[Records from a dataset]
·····

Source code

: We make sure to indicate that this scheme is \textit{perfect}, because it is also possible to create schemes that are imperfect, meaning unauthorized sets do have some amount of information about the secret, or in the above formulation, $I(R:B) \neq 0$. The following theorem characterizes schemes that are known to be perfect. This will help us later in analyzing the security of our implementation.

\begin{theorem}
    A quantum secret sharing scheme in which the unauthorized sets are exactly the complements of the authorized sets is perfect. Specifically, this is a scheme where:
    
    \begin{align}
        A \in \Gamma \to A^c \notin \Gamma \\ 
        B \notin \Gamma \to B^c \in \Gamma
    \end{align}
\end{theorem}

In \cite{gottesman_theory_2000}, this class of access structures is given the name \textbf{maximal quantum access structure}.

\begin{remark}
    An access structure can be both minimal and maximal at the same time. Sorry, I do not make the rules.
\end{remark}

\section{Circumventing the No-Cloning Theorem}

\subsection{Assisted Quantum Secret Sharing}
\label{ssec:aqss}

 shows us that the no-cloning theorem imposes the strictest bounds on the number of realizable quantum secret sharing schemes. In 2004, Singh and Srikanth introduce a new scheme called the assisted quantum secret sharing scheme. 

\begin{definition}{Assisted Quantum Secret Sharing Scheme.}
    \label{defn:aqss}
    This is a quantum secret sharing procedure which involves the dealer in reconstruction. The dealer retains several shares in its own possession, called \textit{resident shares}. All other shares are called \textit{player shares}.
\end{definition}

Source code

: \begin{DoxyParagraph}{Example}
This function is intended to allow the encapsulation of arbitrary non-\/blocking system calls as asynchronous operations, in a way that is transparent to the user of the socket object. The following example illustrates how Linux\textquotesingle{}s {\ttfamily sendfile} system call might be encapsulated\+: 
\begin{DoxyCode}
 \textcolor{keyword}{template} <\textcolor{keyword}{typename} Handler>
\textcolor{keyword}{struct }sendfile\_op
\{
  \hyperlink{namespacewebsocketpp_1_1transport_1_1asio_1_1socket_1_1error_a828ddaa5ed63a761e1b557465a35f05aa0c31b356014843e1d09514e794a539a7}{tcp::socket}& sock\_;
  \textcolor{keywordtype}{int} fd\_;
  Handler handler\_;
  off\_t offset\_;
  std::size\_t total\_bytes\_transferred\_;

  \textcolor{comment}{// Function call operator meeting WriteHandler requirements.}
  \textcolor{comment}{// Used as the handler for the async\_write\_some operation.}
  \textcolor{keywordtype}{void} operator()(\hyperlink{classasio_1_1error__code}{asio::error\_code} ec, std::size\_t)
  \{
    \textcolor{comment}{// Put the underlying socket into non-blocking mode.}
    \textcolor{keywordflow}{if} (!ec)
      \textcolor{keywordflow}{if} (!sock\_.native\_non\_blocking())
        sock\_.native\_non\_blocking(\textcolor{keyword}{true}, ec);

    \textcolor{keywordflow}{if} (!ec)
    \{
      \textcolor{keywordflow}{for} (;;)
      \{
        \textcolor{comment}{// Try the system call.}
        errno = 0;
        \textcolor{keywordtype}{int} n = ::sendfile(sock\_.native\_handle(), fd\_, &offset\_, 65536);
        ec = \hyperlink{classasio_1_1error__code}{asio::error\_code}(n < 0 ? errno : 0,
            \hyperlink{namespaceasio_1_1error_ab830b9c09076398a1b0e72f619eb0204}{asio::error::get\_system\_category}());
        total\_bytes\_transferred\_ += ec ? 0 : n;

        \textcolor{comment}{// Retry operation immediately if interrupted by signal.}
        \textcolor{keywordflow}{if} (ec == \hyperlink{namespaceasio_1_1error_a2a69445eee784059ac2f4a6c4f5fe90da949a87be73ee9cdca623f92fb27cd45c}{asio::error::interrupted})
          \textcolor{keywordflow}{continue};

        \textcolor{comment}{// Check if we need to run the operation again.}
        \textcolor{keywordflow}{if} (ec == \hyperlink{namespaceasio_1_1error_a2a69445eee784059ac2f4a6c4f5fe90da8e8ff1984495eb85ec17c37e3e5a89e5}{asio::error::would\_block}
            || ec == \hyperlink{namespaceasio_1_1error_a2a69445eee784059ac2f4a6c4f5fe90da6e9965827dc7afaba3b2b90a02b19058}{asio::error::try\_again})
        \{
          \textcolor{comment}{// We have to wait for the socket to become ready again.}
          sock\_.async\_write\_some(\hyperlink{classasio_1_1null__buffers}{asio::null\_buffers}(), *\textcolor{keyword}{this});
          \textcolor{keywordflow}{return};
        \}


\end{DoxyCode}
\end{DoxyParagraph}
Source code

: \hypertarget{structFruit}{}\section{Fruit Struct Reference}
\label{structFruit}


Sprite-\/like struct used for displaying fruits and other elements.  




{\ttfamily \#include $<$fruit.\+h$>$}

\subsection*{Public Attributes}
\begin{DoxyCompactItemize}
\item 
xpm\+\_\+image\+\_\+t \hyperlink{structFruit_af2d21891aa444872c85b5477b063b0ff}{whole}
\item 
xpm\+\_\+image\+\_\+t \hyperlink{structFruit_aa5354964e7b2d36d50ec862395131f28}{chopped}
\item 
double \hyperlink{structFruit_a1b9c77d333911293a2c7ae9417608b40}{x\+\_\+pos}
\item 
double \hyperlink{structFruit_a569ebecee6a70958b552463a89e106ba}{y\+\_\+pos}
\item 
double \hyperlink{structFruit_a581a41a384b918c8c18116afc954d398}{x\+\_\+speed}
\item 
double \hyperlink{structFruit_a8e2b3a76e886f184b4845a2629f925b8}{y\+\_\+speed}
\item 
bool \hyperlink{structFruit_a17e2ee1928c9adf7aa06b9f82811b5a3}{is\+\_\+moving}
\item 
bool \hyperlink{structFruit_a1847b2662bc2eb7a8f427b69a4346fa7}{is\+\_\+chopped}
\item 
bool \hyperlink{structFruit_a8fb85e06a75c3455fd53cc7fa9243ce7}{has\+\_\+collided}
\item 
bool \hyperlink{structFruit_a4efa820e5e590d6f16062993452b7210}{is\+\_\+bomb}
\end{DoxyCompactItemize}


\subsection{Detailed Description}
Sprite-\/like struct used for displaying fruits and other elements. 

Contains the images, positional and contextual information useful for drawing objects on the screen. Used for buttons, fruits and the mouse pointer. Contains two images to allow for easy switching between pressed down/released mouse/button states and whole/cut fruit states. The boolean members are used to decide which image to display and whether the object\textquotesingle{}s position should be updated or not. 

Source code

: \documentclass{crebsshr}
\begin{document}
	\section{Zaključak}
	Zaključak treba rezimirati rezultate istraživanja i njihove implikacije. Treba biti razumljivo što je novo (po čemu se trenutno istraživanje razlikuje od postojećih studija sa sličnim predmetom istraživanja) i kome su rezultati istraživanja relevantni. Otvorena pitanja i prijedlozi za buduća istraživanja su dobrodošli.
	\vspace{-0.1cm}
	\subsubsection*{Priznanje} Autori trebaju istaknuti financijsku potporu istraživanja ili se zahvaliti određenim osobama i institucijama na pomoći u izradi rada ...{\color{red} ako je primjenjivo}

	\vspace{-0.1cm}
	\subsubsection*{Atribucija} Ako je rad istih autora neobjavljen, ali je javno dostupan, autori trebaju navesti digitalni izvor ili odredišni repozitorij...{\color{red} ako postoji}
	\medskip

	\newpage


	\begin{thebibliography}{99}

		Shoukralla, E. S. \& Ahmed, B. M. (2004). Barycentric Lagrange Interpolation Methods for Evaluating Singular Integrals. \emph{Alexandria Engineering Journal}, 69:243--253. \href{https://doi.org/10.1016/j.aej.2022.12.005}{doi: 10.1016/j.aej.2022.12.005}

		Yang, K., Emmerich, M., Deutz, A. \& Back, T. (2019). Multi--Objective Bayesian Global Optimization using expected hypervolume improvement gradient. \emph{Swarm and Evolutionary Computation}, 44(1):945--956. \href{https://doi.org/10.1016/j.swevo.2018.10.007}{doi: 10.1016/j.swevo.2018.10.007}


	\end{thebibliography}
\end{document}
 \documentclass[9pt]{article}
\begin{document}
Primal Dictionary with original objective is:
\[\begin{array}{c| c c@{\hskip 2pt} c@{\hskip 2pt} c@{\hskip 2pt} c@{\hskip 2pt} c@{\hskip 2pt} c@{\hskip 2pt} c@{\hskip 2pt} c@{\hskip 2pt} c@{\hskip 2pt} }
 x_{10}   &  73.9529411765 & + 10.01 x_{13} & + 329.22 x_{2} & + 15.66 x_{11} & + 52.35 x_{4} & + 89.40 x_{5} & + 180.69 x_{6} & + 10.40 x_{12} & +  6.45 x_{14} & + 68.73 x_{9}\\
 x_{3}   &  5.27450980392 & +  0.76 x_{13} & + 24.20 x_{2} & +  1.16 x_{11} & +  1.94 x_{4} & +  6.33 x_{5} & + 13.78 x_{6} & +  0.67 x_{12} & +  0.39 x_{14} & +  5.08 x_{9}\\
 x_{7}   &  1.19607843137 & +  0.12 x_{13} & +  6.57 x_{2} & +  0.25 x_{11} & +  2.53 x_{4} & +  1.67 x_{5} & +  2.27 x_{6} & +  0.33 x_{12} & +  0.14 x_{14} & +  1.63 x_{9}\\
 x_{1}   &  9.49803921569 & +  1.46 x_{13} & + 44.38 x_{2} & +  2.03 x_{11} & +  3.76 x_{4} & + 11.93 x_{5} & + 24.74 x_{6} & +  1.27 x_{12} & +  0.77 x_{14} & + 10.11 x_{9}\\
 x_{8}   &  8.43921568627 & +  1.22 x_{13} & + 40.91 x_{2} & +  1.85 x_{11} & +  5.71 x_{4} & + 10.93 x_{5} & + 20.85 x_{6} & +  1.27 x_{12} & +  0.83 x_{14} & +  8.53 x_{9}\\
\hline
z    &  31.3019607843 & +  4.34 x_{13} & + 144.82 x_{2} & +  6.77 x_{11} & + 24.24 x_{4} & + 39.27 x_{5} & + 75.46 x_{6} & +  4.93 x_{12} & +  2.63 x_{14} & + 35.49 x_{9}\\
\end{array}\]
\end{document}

·····

# PROBLEM STATEMENT
Wherever the word "sets" appears in a line of the data, copy that line.

# RESULT
: We make sure to indicate that this scheme is \textit{perfect}, because it is also possible to create schemes that are imperfect, meaning unauthorized sets do have some amount of information about the secret, or in the above formulation, $I(R:B) \neq 0$. The following theorem characterizes schemes that are known to be perfect. This will help us later in analyzing the security of our implementation.
    A quantum secret sharing scheme in which the unauthorized sets are exactly the complements of the authorized sets is perfect. Specifically, this is a scheme where:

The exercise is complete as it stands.